Logfile spammed: error=fly-proxy-p2p/tls/tcp-backhaul: unexpected end of file

Since last deployment and after rollback we’re seeing the log spammed with

ams [error]
error.message="could not proxy TCP data to/from instance: failed to copy (direction=client->server, op=read, error=fly-proxy-p2p/tls/tcp-backhaul: unexpected end of file)"

Machine is e784961b297338 im ams. Application itself seems to be running (i.e. log output) but not functional.

Update

According to Grafana logs, issue started on 2026-04-09 02:00:00.290 and has been present ever since.

Restoring to older config does not fix the issue, so this used to work before. Any support would be greatly appreciated.

/cc @Lilian

2 Likes

Just a couple of suggestions: scale up your app to add a new instance in the same region; do the logs appear on the new instance? If that does not help, scale up your app to add a new instance in a different region. These are guesses, I admit, but it’s better to try something while waiting for bug-tracing support.

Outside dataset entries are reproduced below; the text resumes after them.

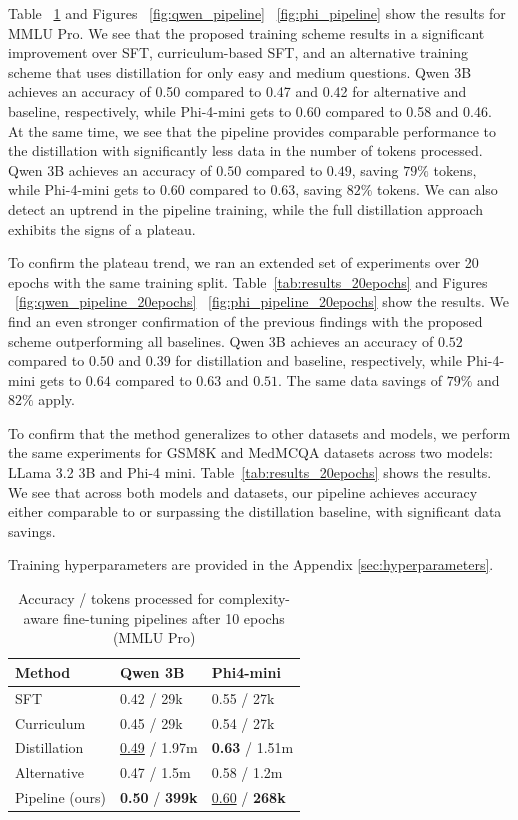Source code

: Table ~\ref{tab:results_10epochs} and Figures ~\ref{fig:qwen_pipeline} ~\ref{fig:phi_pipeline} show the results for MMLU Pro. 
We see that the proposed training scheme results in a significant improvement over SFT, curriculum-based SFT, and an alternative training scheme that uses distillation for only easy and medium questions. 
Qwen 3B achieves an accuracy of 0.50 compared to 0.47 and 0.42 for alternative and baseline, respectively, while Phi-4-mini gets to 0.60 compared to 0.58 and 0.46.
At the same time, we see that the pipeline provides comparable performance to the distillation with significantly less data in the number of tokens processed. 
Qwen 3B achieves an accuracy of $0.50$ compared to $0.49$, saving $79\%$ tokens, while Phi-4-mini gets to $0.60$ compared to $0.63$, saving $82\%$ tokens. 
We can also detect an uptrend in the pipeline training, while the full distillation approach exhibits the signs of a plateau. 

To confirm the plateau trend, we ran an extended set of experiments over 20 epochs with the same training split. Table~\ref{tab:results_20epochs} and Figures ~\ref{fig:qwen_pipeline_20epochs} ~\ref{fig:phi_pipeline_20epochs} show the results. 
We find an even stronger confirmation of the previous findings with the proposed scheme outperforming all baselines. 
Qwen 3B achieves an accuracy of $0.52$ compared to $0.50$ and $0.39$ for distillation and baseline, respectively, while Phi-4-mini gets to $0.64$ compared to $0.63$ and $0.51$. 
The same data savings of $79\%$ and $82\%$ apply.

To confirm that the method generalizes to other datasets and models, we perform the same experiments for GSM8K and MedMCQA datasets across two models: LLama 3.2 3B and Phi-4 mini. Table~\ref{tab:results_20epochs} shows the results.
We see that across both models and datasets, our pipeline achieves accuracy either comparable to or surpassing the distillation baseline, with significant data savings.

Training hyperparameters are provided in the Appendix \ref{sec:hyperparameters}.

\begin{table}[ht]
\centering
\begin{tabular}{l l l}
\hline
Method & Qwen 3B & Phi4-mini \\
\hline
SFT & 0.42 / 29k & 0.55 / 27k \\
Curriculum & 0.45 / 29k & 0.54 / 27k \\
Distillation & \underline{0.49} / 1.97m & \textbf{0.63} / 1.51m \\
Alternative & 0.47 / 1.5m & 0.58 / 1.2m  \\
Pipeline (ours) & \textbf{0.50} / \textbf{399k} & \underline{0.60} / \textbf{268k}  \\
\hline
\end{tabular}
\caption{Accuracy / tokens processed for complexity-aware fine-tuning pipelines after 10 epochs (MMLU Pro)}
\label{tab:results_10epochs}
\end{table}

:wave: Is your app still down? From my side it seems like your public URLs are working now, but I don’t know if any specific functionality is broken that’s relevant here.

These logs you have posted can mean a variety of things, ranging from “very bad” to “not a concern at all”. This is because these logs are from the raw TCP (or TLS without HTTP) handler, and with TCP connections we don’t really have much insight into what’s actually going on inside of them. For example, if you are serving HTTP, many clients do not shut down their TCP connections properly (with shutdown()) and instead just close() them; when these connections are served without our http handler, we would report them as TCP EOF errors like shown above.

Looks like we have a zombie machine:

fly m stop e784961b297338
Sending kill signal to machine e784961b297338...
e784961b297338 has been successfully stopped

fly m list
1 machines have been retrieved from app evcc.
View them in the UI here (​https://fly.io/apps/evcc/machines/)


evcc
 ID             │ NAME             │ STATE 
 e784961b297338 │ divine-dawn-3243 │ started

App is working but log still swamped.

Seems- since stop “succeeds” like there’s an issue with the internal fly control plane?

@PeterCxy appreciate your answer, however: we haven’t had application changes for months when we started seeing this in the logs.

This doesn’t need a configuration change to happen. All you need is a random client trying to connect to your published TCP port which doesn’t do shutdown()s cleanly. Your app does have a TCP + TLS port exposed without using our http handler, so that does check out.

About the machine: your app has only one machine, so any incoming requests / connections will automatically start the machine. That is why your machine always comes back almost immediately even if you stopped it manually. If you don’t want autostart, you need to set autostart_machine = false

1 Like